Amara was all smiles as she watched her father go through the documents. Myriad emotions coursed through her—excitement, anticipation, and fear. She had been preparing for this day for five years now, and here it was, her opportunity to prove herself.
Her father turned the last page of the document and sighed. “Are you sure that you are ready for this?” he asked.
Amara nodded in the affirmative. “I’ve never been more ready for anything in my life. I believe I can do this.”
Her father frowned softly. “This business plan of yours looks solid, but I’m not sure if…” He tapered off as he saw the frown which quickly scrambled up her face. “It’s okay then, I believe in you,” he said.
Amara left the room happier than ever.
She had just concluded a five-year undergraduate program in the Department of Agriculture and Animal Sciences and was about to start up her poultry and fish farm.
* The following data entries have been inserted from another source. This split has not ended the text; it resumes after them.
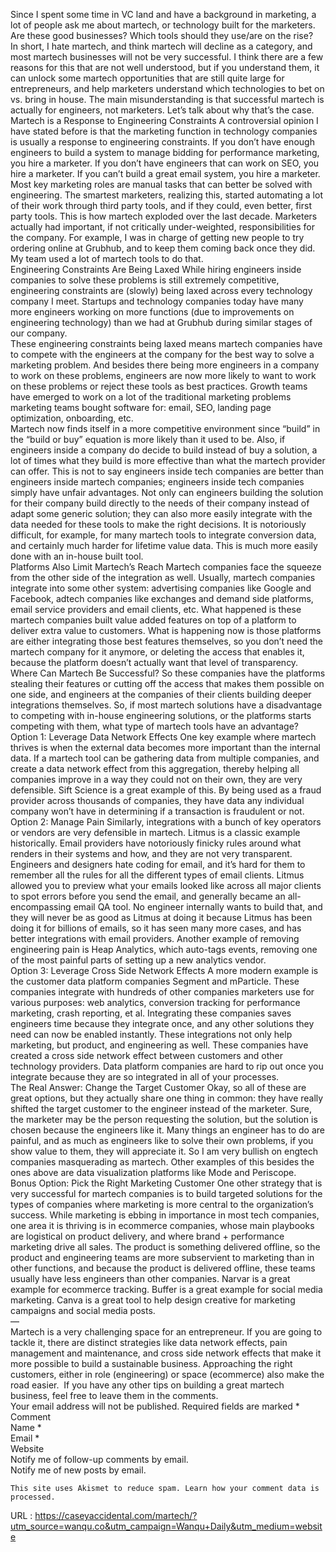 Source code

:   Since I spent some time in VC land and have a background in marketing, a lot of people ask me about martech, or technology built for the marketers. Are these good businesses? Which tools should they use/are on the rise?  
    In short, I hate martech, and think martech will decline as a category, and most martech businesses will not be very successful. I think there are a few reasons for this that are not well understood, but if you understand them, it can unlock some martech opportunities that are still quite large for entrepreneurs, and help marketers understand which technologies to bet on vs. bring in house. The main misunderstanding is that successful martech is actually for engineers, not marketers. Let’s talk about why that’s the case.  
    Martech is a Response to Engineering Constraints
A controversial opinion I have stated before is that the marketing function in technology companies is usually a response to engineering constraints. If you don’t have enough engineers to build a system to manage bidding for performance marketing, you hire a marketer. If you don’t have engineers that can work on SEO, you hire a marketer. If you can’t build a great email system, you hire a marketer. Most key marketing roles are manual tasks that can better be solved with engineering. The smartest marketers, realizing this, started automating a lot of their work through third party tools, and if they could, even better, first party tools. This is how martech exploded over the last decade. Marketers actually had important, if not critically under-weighted, responsibilities for the company. For example, I was in charge of getting new people to try ordering online at Grubhub, and to keep them coming back once they did. My team used a lot of martech tools to do that.  
    Engineering Constraints Are Being Laxed
While hiring engineers inside companies to solve these problems is still extremely competitive, engineering constraints are (slowly) being laxed across every technology company I meet. Startups and technology companies today have many more engineers working on more functions (due to improvements on engineering technology) than we had at Grubhub during similar stages of our company.  
    These engineering constraints being laxed means martech companies have to compete with the engineers at the company for the best way to solve a marketing problem. And besides there being more engineers in a company to work on these problems, engineers are now more likely to want to work on these problems or reject these tools as best practices. Growth teams have emerged to work on a lot of the traditional marketing problems marketing teams bought software for: email, SEO, landing page optimization, onboarding, etc.  
    Martech now finds itself in a more competitive environment since “build” in the “build or buy” equation is more likely than it used to be. Also, if engineers inside a company do decide to build instead of buy a solution, a lot of times what they build is more effective than what the martech provider can offer. This is not to say engineers inside tech companies are better than engineers inside martech companies; engineers inside tech companies simply have unfair advantages. Not only can engineers building the solution for their company build directly to the needs of their company instead of adapt some generic solution; they can also more easily integrate with the data needed for these tools to make the right decisions. It is notoriously difficult, for example, for many martech tools to integrate conversion data, and certainly much harder for lifetime value data. This is much more easily done with an in-house built tool.  
    Platforms Also Limit Martech’s Reach
Martech companies face the squeeze from the other side of the integration as well. Usually, martech companies integrate into some other system: advertising companies like Google and Facebook, adtech companies like exchanges and demand side platforms, email service providers and email clients, etc. What happened is these martech companies built value added features on top of a platform to deliver extra value to customers. What is happening now is those platforms are either integrating those best features themselves, so you don’t need the martech company for it anymore, or deleting the access that enables it, because the platform doesn’t actually want that level of transparency.  
    Where Can Martech Be Successful?
So these companies have the platforms stealing their features or cutting off the access that makes them possible on one side, and engineers at the companies of their clients building deeper integrations themselves. So, if most martech solutions have a disadvantage to competing with in-house engineering solutions, or the platforms starts competing with them, what type of martech tools have an advantage?  
    Option 1: Leverage Data Network Effects
One key example where martech thrives is when the external data becomes more important than the internal data. If a martech tool can be gathering data from multiple companies, and create a data network effect from this aggregation, thereby helping all companies improve in a way they could not on their own, they are very defensible. Sift Science is a great example of this. By being used as a fraud provider across thousands of companies, they have data any individual company won’t have in determining if a transaction is fraudulent or not.  
    Option 2: Manage Pain
Similarly, integrations with a bunch of key operators or vendors are very defensible in martech. Litmus is a classic example historically. Email providers have notoriously finicky rules around what renders in their systems and how, and they are not very transparent. Engineers and designers hate coding for email, and it’s hard for them to remember all the rules for all the different types of email clients. Litmus allowed you to preview what your emails looked like across all major clients to spot errors before you send the email, and generally became an all-encompassing email QA tool. No engineer internally wants to build that, and they will never be as good as Litmus at doing it because Litmus has been doing it for billions of emails, so it has seen many more cases, and has better integrations with email providers. Another example of removing engineering pain is Heap Analytics, which auto-tags events, removing one of the most painful parts of setting up a new analytics vendor.  
    Option 3: Leverage Cross Side Network Effects
A more modern example is the customer data platform companies Segment and mParticle. These companies integrate with hundreds of other companies marketers use for various purposes: web analytics, conversion tracking for performance marketing, crash reporting, et al. Integrating these companies saves engineers time because they integrate once, and any other solutions they need can now be enabled instantly. These integrations not only help marketing, but product, and engineering as well. These companies have created a cross side network effect between customers and other technology providers. Data platform companies are hard to rip out once you integrate because they are so integrated in all of your processes.  
    The Real Answer: Change the Target Customer
Okay, so all of these are great options, but they actually share one thing in common: they have really shifted the target customer to the engineer instead of the marketer. Sure, the marketer may be the person requesting the solution, but the solution is chosen because the engineers like it. Many things an engineer has to do are painful, and as much as engineers like to solve their own problems, if you show value to them, they will appreciate it. So I am very bullish on engtech companies masquerading as martech. Other examples of this besides the ones above are data visualization platforms like Mode and Periscope.  
    Bonus Option: Pick the Right Marketing Customer
One other strategy that is very successful for martech companies is to build targeted solutions for the types of companies where marketing is more central to the organization’s success. While marketing is ebbing in importance in most tech companies, one area it is thriving is in ecommerce companies, whose main playbooks are logistical on product delivery, and where brand + performance marketing drive all sales. The product is something delivered offline, so the product and engineering teams are more subservient to marketing than in other functions, and because the product is delivered offline, these teams usually have less engineers than other companies. Narvar is a great example for ecommerce tracking. Buffer is a great example for social media marketing. Canva is a great tool to help design creative for marketing campaigns and social media posts.  
    —  
    Martech is a very challenging space for an entrepreneur. If you are going to tackle it, there are distinct strategies like data network effects, pain management and maintenance, and cross side network effects that make it more possible to build a sustainable business. Approaching the right customers, either in role (engineering) or space (ecommerce) also make the road easier.  If you have any other tips on building a great martech business, feel free to leave them in the comments.  
    Your email address will not be published. Required fields are marked *  
    Comment   
    Name *   
    Email *   
    Website   
     Notify me of follow-up comments by email.  
     Notify me of new posts by email.  
     

  
      
      
    This site uses Akismet to reduce spam. Learn how your comment data is processed.  
    
 
  
    
  URL : https://caseyaccidental.com/martech/?utm_source=wanqu.co&utm_campaign=Wanqu+Daily&utm_medium=website
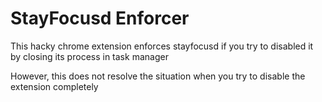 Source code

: # StayFocusd Enforcer

This hacky chrome extension enforces stayfocusd if you try to disabled it by
closing its process in task manager

However, this does not resolve the situation when you try to disable the
extension completely
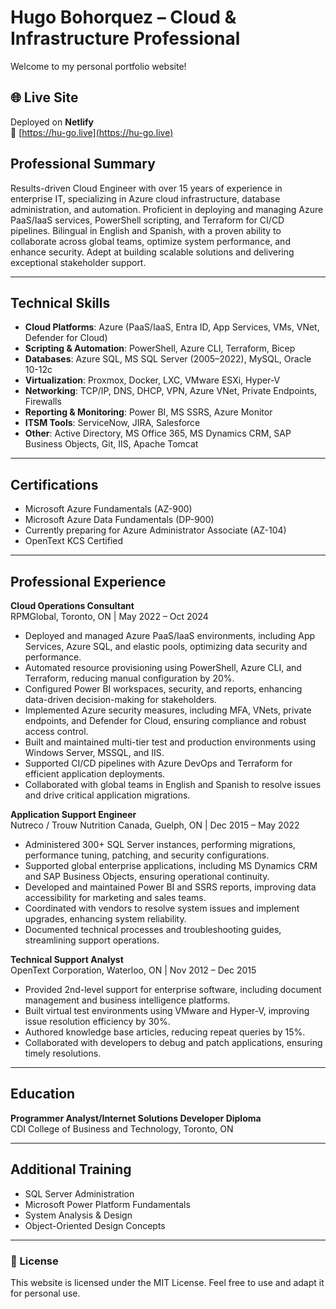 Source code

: # Hugo Bohorquez – Cloud & Infrastructure Professional

Welcome to my personal portfolio website!

## 🌐 Live Site
Deployed on **Netlify**  
🔗 [https://hu-go.live](https://hu-go.live)

## Professional Summary  
Results-driven Cloud Engineer with over 15 years of experience in enterprise IT, specializing in Azure cloud infrastructure, database administration, and automation. Proficient in deploying and managing Azure PaaS/IaaS services, PowerShell scripting, and Terraform for CI/CD pipelines. Bilingual in English and Spanish, with a proven ability to collaborate across global teams, optimize system performance, and enhance security. Adept at building scalable solutions and delivering exceptional stakeholder support.

---

## Technical Skills  
- **Cloud Platforms**: Azure (PaaS/IaaS, Entra ID, App Services, VMs, VNet, Defender for Cloud)  
- **Scripting & Automation**: PowerShell, Azure CLI, Terraform, Bicep  
- **Databases**: Azure SQL, MS SQL Server (2005–2022), MySQL, Oracle 10-12c  
- **Virtualization**: Proxmox, Docker, LXC, VMware ESXi, Hyper-V  
- **Networking**: TCP/IP, DNS, DHCP, VPN, Azure VNet, Private Endpoints, Firewalls  
- **Reporting & Monitoring**: Power BI, MS SSRS, Azure Monitor  
- **ITSM Tools**: ServiceNow, JIRA, Salesforce  
- **Other**: Active Directory, MS Office 365, MS Dynamics CRM, SAP Business Objects, Git, IIS, Apache Tomcat  

---

## Certifications  
- Microsoft Azure Fundamentals (AZ-900)  
- Microsoft Azure Data Fundamentals (DP-900)  
- Currently preparing for Azure Administrator Associate (AZ-104)  
- OpenText KCS Certified  

---

## Professional Experience  

**Cloud Operations Consultant**  
RPMGlobal, Toronto, ON | May 2022 – Oct 2024  
- Deployed and managed Azure PaaS/IaaS environments, including App Services, Azure SQL, and elastic pools, optimizing data security and performance.  
- Automated resource provisioning using PowerShell, Azure CLI, and Terraform, reducing manual configuration by 20%.  
- Configured Power BI workspaces, security, and reports, enhancing data-driven decision-making for stakeholders.  
- Implemented Azure security measures, including MFA, VNets, private endpoints, and Defender for Cloud, ensuring compliance and robust access control.  
- Built and maintained multi-tier test and production environments using Windows Server, MSSQL, and IIS.  
- Supported CI/CD pipelines with Azure DevOps and Terraform for efficient application deployments.  
- Collaborated with global teams in English and Spanish to resolve issues and drive critical application migrations.  

**Application Support Engineer**  
Nutreco / Trouw Nutrition Canada, Guelph, ON | Dec 2015 – May 2022  
- Administered 300+ SQL Server instances, performing migrations, performance tuning, patching, and security configurations.  
- Supported global enterprise applications, including MS Dynamics CRM and SAP Business Objects, ensuring operational continuity.  
- Developed and maintained Power BI and SSRS reports, improving data accessibility for marketing and sales teams.  
- Coordinated with vendors to resolve system issues and implement upgrades, enhancing system reliability.  
- Documented technical processes and troubleshooting guides, streamlining support operations.  

**Technical Support Analyst**  
OpenText Corporation, Waterloo, ON | Nov 2012 – Dec 2015  
- Provided 2nd-level support for enterprise software, including document management and business intelligence platforms.  
- Built virtual test environments using VMware and Hyper-V, improving issue resolution efficiency by 30%.  
- Authored knowledge base articles, reducing repeat queries by 15%.  
- Collaborated with developers to debug and patch applications, ensuring timely resolutions.  

---

## Education  
**Programmer Analyst/Internet Solutions Developer Diploma**  
CDI College of Business and Technology, Toronto, ON  

---

## Additional Training  
- SQL Server Administration  
- Microsoft Power Platform Fundamentals  
- System Analysis & Design  
- Object-Oriented Design Concepts

---

### 📝 License
This website is licensed under the MIT License. Feel free to use and adapt it for personal use.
“Shouldn’t you at least intern somewhere to learn the ropes before you dive into this?” Her mother was saying as soon as she entered the kitchen. She intimated her further, “I know your father, he will never say no to you, but this is a lot of money going into this business. You need to get your facts right.”
Amara frowned. “Why do I need to intern somewhere to practice what I practically spent five years learning? I’m ready, mom. Plus, I’m not doing the whole work myself, I’ll get some staff to help out.”
Her mother sighed and nodded. “Very well.”
The poultry cages and fish ponds were the state of the art. Amara looked through the cages and the chicks clacking inside them.
“Madam,” one of the staff came towards her.
“What is it, Tunde?” she asked.
“Err…” He scratched his head. “The rains are coming soon with the cold, I feel we should put paracetamol in their water to strengthen their constitutions and…”
“What is that?” She hissed, cutting him short. “We have given them all the prerequisite drugs.
What benefit is giving them paracetamol?”
“Ma, this is how chicks are being bred where I come from. I…”
“That’s enough!” Amara raised a hand, frowning. “We will do it the right way, and no other way.”
“O-okay, madam.” Tunde nodded and hurried away.
Amara frowned, watching him go. She didn’t know where he got all his ideas, but she was going by the books. There was light to keep the chicks warm from the cold, and all recommended drugs for the chicks.
She scoffed and walked away.
The chicks were dying!
Amara looked through the poultry, her heart was heavy. Only a quarter remained, yet, they were still dying. Amara turned to her father and mother who were also looking through them, frowning. They had come for a visit.
“What happened?” Her father asked.
“I-I don’t know,” Amara hissed.
Her father smiled, shaking his head. “I and your mother tried telling you and warning you of the possibility of this occurrence but you didn’t listen to us. It is one thing to be educated and another to be experienced. Education is good, but experience beats education anytime and every time.”
Amara frowned, knowing what was coming.
“A great man once said, ‘I am where I am today because I stood upon the shoulders of others,’” her father continued. “What you needed immediately when you left school was first a mentor before any other thing like starting up your farm. It is what would have helped you pass through this path smoothly without encountering the avoidable hassles associated with it.”
“I told her,” her mother cut in. “You needed someone to help and guide you, which was why I got you Tunde who had worked in the poultry industry before, but you never listened to him. You see, sometimes school won’t teach you some things that you need in the practical world; you need to learn them yourselves. Many people have evolved work processes that work perfectly well for several situations that have not been documented in the book. You need knowledge of these to be successful.”
Amara bowed her head. “I’ve learnt my lesson now.”
“Good.” Her father and mother smiled. Her father added, “The first thing you need now is to get trained, and then we’ll go into this again.”
Warm feelings coursed through Amara, and she smiled back at them. Failing on the farm had taught her a pertinent lesson, one she would cherish for life.